::: Data for this task
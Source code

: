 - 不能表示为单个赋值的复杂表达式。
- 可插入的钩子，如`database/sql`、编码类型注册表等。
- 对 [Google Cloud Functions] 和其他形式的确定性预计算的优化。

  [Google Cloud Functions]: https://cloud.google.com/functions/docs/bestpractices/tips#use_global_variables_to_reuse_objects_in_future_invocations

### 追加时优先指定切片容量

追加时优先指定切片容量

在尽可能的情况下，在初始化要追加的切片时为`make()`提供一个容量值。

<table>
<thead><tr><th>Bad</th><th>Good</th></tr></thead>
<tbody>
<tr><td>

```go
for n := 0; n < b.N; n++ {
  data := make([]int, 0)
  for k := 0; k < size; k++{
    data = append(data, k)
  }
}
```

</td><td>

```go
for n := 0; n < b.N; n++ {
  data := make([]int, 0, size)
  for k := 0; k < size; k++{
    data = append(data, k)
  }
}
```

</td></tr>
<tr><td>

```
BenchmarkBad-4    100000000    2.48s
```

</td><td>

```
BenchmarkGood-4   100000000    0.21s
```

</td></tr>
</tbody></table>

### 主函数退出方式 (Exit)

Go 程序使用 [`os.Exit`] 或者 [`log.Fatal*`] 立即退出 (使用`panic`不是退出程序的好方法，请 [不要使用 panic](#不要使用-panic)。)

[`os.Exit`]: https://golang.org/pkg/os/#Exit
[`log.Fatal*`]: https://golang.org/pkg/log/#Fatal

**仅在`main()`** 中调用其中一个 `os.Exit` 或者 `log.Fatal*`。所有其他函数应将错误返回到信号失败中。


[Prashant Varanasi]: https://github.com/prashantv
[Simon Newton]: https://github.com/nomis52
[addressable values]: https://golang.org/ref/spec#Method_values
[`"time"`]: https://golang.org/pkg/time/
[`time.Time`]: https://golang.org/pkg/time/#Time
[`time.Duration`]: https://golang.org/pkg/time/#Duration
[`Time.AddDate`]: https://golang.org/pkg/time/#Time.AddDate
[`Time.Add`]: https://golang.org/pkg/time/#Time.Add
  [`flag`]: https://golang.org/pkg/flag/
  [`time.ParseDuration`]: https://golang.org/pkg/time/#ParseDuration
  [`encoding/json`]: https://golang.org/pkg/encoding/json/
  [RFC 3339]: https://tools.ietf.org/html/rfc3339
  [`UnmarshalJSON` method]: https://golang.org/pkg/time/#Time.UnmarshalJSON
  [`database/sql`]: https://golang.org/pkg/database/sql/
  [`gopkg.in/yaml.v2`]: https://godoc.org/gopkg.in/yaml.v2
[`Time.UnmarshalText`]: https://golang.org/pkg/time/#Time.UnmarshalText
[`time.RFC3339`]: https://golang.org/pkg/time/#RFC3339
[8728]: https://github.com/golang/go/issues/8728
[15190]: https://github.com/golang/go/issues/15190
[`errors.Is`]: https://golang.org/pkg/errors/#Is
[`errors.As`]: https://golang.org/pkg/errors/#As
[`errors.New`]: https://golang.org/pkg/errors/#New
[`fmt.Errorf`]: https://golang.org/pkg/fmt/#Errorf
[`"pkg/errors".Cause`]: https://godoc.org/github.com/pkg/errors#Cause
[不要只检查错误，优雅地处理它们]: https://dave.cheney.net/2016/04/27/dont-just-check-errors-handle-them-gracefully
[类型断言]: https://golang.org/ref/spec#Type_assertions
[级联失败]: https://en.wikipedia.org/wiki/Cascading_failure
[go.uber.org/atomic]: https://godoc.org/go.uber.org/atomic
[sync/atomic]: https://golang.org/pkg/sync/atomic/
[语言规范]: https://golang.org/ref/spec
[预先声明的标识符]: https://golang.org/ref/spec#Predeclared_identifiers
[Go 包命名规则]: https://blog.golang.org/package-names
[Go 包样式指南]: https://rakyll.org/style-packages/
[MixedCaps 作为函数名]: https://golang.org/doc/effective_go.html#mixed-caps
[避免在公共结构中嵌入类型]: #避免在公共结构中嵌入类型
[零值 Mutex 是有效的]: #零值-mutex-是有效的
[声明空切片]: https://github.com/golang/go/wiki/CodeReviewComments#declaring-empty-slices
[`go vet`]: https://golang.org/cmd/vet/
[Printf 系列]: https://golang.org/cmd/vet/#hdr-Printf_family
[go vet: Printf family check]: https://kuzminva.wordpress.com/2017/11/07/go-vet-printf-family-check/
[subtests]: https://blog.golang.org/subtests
::::::
▶ Aim of the task: In full and without change, transcribe every line of the records above.

▶ Task solution:
Source code

: - 不能表示为单个赋值的复杂表达式。
- 可插入的钩子，如`database/sql`、编码类型注册表等。
- 对 [Google Cloud Functions] 和其他形式的确定性预计算的优化。

  [Google Cloud Functions]: https://cloud.google.com/functions/docs/bestpractices/tips#use_global_variables_to_reuse_objects_in_future_invocations

### 追加时优先指定切片容量

追加时优先指定切片容量

在尽可能的情况下，在初始化要追加的切片时为`make()`提供一个容量值。

<table>
<thead><tr><th>Bad</th><th>Good</th></tr></thead>
<tbody>
<tr><td>

```go
for n := 0; n < b.N; n++ {
  data := make([]int, 0)
  for k := 0; k < size; k++{
    data = append(data, k)
  }
}
```

</td><td>

```go
for n := 0; n < b.N; n++ {
  data := make([]int, 0, size)
  for k := 0; k < size; k++{
    data = append(data, k)
  }
}
```

</td></tr>
<tr><td>

```
BenchmarkBad-4    100000000    2.48s
```

</td><td>

```
BenchmarkGood-4   100000000    0.21s
```

</td></tr>
</tbody></table>

### 主函数退出方式 (Exit)

Go 程序使用 [`os.Exit`] 或者 [`log.Fatal*`] 立即退出 (使用`panic`不是退出程序的好方法，请 [不要使用 panic](#不要使用-panic)。)

[`os.Exit`]: https://golang.org/pkg/os/#Exit
[`log.Fatal*`]: https://golang.org/pkg/log/#Fatal

**仅在`main()`** 中调用其中一个 `os.Exit` 或者 `log.Fatal*`。所有其他函数应将错误返回到信号失败中。


[Prashant Varanasi]: https://github.com/prashantv
[Simon Newton]: https://github.com/nomis52
[addressable values]: https://golang.org/ref/spec#Method_values
[`"time"`]: https://golang.org/pkg/time/
[`time.Time`]: https://golang.org/pkg/time/#Time
[`time.Duration`]: https://golang.org/pkg/time/#Duration
[`Time.AddDate`]: https://golang.org/pkg/time/#Time.AddDate
[`Time.Add`]: https://golang.org/pkg/time/#Time.Add
  [`flag`]: https://golang.org/pkg/flag/
  [`time.ParseDuration`]: https://golang.org/pkg/time/#ParseDuration
  [`encoding/json`]: https://golang.org/pkg/encoding/json/
  [RFC 3339]: https://tools.ietf.org/html/rfc3339
  [`UnmarshalJSON` method]: https://golang.org/pkg/time/#Time.UnmarshalJSON
  [`database/sql`]: https://golang.org/pkg/database/sql/
  [`gopkg.in/yaml.v2`]: https://godoc.org/gopkg.in/yaml.v2
[`Time.UnmarshalText`]: https://golang.org/pkg/time/#Time.UnmarshalText
[`time.RFC3339`]: https://golang.org/pkg/time/#RFC3339
[8728]: https://github.com/golang/go/issues/8728
[15190]: https://github.com/golang/go/issues/15190
[`errors.Is`]: https://golang.org/pkg/errors/#Is
[`errors.As`]: https://golang.org/pkg/errors/#As
[`errors.New`]: https://golang.org/pkg/errors/#New
[`fmt.Errorf`]: https://golang.org/pkg/fmt/#Errorf
[`"pkg/errors".Cause`]: https://godoc.org/github.com/pkg/errors#Cause
[不要只检查错误，优雅地处理它们]: https://dave.cheney.net/2016/04/27/dont-just-check-errors-handle-them-gracefully
[类型断言]: https://golang.org/ref/spec#Type_assertions
[级联失败]: https://en.wikipedia.org/wiki/Cascading_failure
[go.uber.org/atomic]: https://godoc.org/go.uber.org/atomic
[sync/atomic]: https://golang.org/pkg/sync/atomic/
[语言规范]: https://golang.org/ref/spec
[预先声明的标识符]: https://golang.org/ref/spec#Predeclared_identifiers
[Go 包命名规则]: https://blog.golang.org/package-names
[Go 包样式指南]: https://rakyll.org/style-packages/
[MixedCaps 作为函数名]: https://golang.org/doc/effective_go.html#mixed-caps
[避免在公共结构中嵌入类型]: #避免在公共结构中嵌入类型
[零值 Mutex 是有效的]: #零值-mutex-是有效的
[声明空切片]: https://github.com/golang/go/wiki/CodeReviewComments#declaring-empty-slices
[`go vet`]: https://golang.org/cmd/vet/
[Printf 系列]: https://golang.org/cmd/vet/#hdr-Printf_family
[go vet: Printf family check]: https://kuzminva.wordpress.com/2017/11/07/go-vet-printf-family-check/
[subtests]: https://blog.golang.org/subtests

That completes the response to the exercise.